1 baguette, cut into 1" cubes
3/4 c EVOO
1 cucumber, peeled, seeded and cubed
1 lb vine-ripe tomatoes, cored and quartered
1 Tbsp salt-packed capers, chopped
5 basil leaves, coarsely torn
Kosher salt
1 Tbsp red wine vinegar
6 oz oil-packed tuna, drained

1. Preheat the oven at 350. Toss bread with 1/2 c of EVOO, spread on a baking sheet and bake for 10 min. 
2. Combine remaining ingredients in a large bowl with remaining 1/4 c of EVOO until thoroughly tossed. 
3. Before serving, gently toss in toasted bread.

A16: Roasted Chicken with Radishes and Salsa Verde
This meal makes me think of Argentina. Gather your family and friends around the table for a rustic meal with a great bottle of wine. The juicy, succulent chicken and crisp radishes surrounded in a bath of Salsa Verde that explodes like fireworks in your mouth. Pair it with a spicy Malbec or even a Rioja. 

3 Tbsp dried oregano
1 tsp aniseeds
1 tsp dried chile flakes
6 (1 lb) young chickens or 1 rotisserie chicken
Kosher salt
1 c fresh flat-leaf parsley
1/2 tsp salt-packed capers
1/2 c bread crumbs
1/2 clove garlic, chopped
1/2 c EVOO
2 Tbsp fresh squeezed lemon juice
1 bunch radishes, thinly sliced

1. With a spice grinder or mortar and pestal, grind the oregano, aniseeds and 1/2 of the chile flakes to a powder. Season the chicken's skin and cavities with about 2 Tbsp salt, followed by the spice rub. For best taste, cover and refrigerate overnight or up to 2 days. 
2. Preheat over to 500. Once chicken is brought to room temperature, roast the chicken/s on baking sheets for about 20 min, rotate at 10 min.
3.  Meanwhile, combine parsley, capers, bread crumbs, garlic and remaining chile flakes in a food processor until coarsely blended. With the food processor running, drizzle in the EVOO. Stir in the lemon juice and a pinch of salt. That's you're Salsa Verde! (Also great on steak)
4. For the radish salad, toss them with a few tablespoons of salsa verde and a little salt. 
5. To serve, arrange chicken/s on a platter, surrounded by the radish salad. Pass remaining Salsa Verde at the table. 

Thursday, June 24, 2010

Just another blog...

It's official.
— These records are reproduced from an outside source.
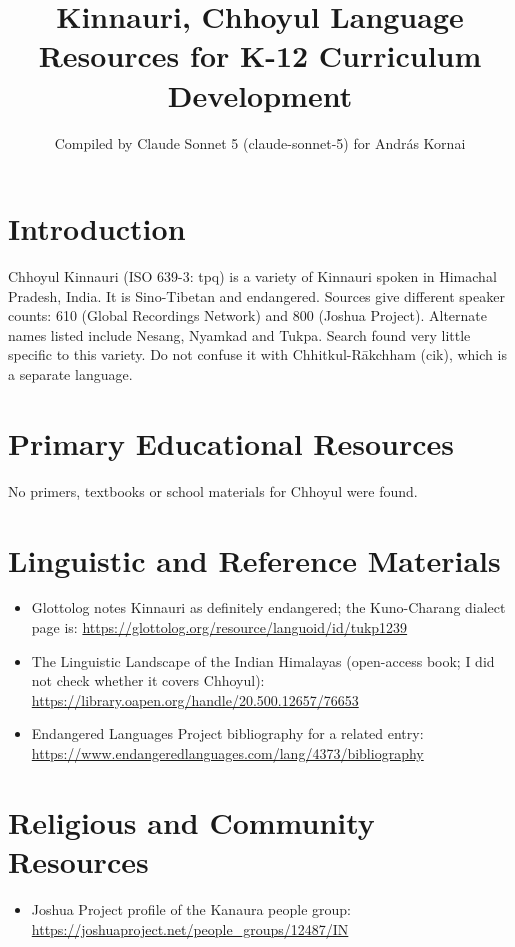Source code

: \documentclass[12pt]{article}
\title{Kinnauri, Chhoyul Language Resources for K-12 Curriculum Development}
\author{Compiled by Claude Sonnet 5 (claude-sonnet-5) for Andr\'as Kornai}
\date{}
\begin{document}
\maketitle

\section{Introduction}
Chhoyul Kinnauri (ISO 639-3: tpq) is a variety of Kinnauri spoken in Himachal Pradesh, India. It is Sino-Tibetan and endangered. Sources give different speaker counts: 610 (Global Recordings Network) and 800 (Joshua Project). Alternate names listed include Nesang, Nyamkad and Tukpa. Search found very little specific to this variety. Do not confuse it with Chhitkul-R\=akchham (cik), which is a separate language.

\section{Primary Educational Resources}
No primers, textbooks or school materials for Chhoyul were found.

\section{Linguistic and Reference Materials}
\begin{itemize}
\item Glottolog notes Kinnauri as definitely endangered; the Kuno-Charang dialect page is: \url{https://glottolog.org/resource/languoid/id/tukp1239}
\item The Linguistic Landscape of the Indian Himalayas (open-access book; I did not check whether it covers Chhoyul): \url{https://library.oapen.org/handle/20.500.12657/76653}
\item Endangered Languages Project bibliography for a related entry: \url{https://www.endangeredlanguages.com/lang/4373/bibliography}
\end{itemize}

\section{Religious and Community Resources}
\begin{itemize}
\item Joshua Project profile of the Kanaura people group: \url{https://joshuaproject.net/people_groups/12487/IN}
\end{itemize}
\end{document}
I'm joining the world of blogging.

Gasp! Sacre Bleu!! Holy Batman!!!

So here it is...

To chronical my misadventures and mayhem in cooking, dining and exploration throughout the world.
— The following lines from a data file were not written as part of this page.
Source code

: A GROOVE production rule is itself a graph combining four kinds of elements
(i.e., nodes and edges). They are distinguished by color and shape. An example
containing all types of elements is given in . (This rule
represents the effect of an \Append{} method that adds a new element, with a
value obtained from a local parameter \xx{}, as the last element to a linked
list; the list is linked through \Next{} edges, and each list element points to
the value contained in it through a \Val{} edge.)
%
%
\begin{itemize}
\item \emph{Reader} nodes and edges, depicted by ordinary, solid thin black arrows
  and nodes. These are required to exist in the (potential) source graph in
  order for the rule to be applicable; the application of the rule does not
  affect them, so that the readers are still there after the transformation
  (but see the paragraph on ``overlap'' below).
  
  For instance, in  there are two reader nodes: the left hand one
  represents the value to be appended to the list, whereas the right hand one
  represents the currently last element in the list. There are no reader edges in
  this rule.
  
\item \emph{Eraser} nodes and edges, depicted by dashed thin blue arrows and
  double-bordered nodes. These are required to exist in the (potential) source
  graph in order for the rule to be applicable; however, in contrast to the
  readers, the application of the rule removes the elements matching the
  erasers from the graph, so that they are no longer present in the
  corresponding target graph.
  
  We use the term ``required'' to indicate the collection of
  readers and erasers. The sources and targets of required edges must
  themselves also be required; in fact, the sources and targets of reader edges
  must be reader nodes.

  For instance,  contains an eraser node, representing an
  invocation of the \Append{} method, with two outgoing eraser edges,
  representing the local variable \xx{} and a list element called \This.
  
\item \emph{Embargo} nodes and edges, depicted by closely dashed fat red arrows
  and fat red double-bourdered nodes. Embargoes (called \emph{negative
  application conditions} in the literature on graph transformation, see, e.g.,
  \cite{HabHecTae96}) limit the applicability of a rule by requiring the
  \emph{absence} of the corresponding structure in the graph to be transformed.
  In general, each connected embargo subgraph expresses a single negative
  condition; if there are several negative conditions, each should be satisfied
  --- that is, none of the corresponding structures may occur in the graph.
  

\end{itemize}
I vow to create devilishly, delicious dishes in my kitchen, seek out tasty morsels and thirst-quenching treats, and unearth hidden treasures from New York City and beyond! I am armed with a whisk, empty stomach and deep curiosity to discover great potential in the world. Domestic Goddess by day, Cupcakes Malone by night... watch out world, a creative genius is on the loose.

But why, you ask? Mainly, for me (hey it's a blog! You know it's self-involved). And it's a little something to share with my family and friends, who I don't get to see very often. So on that note... Enjoy!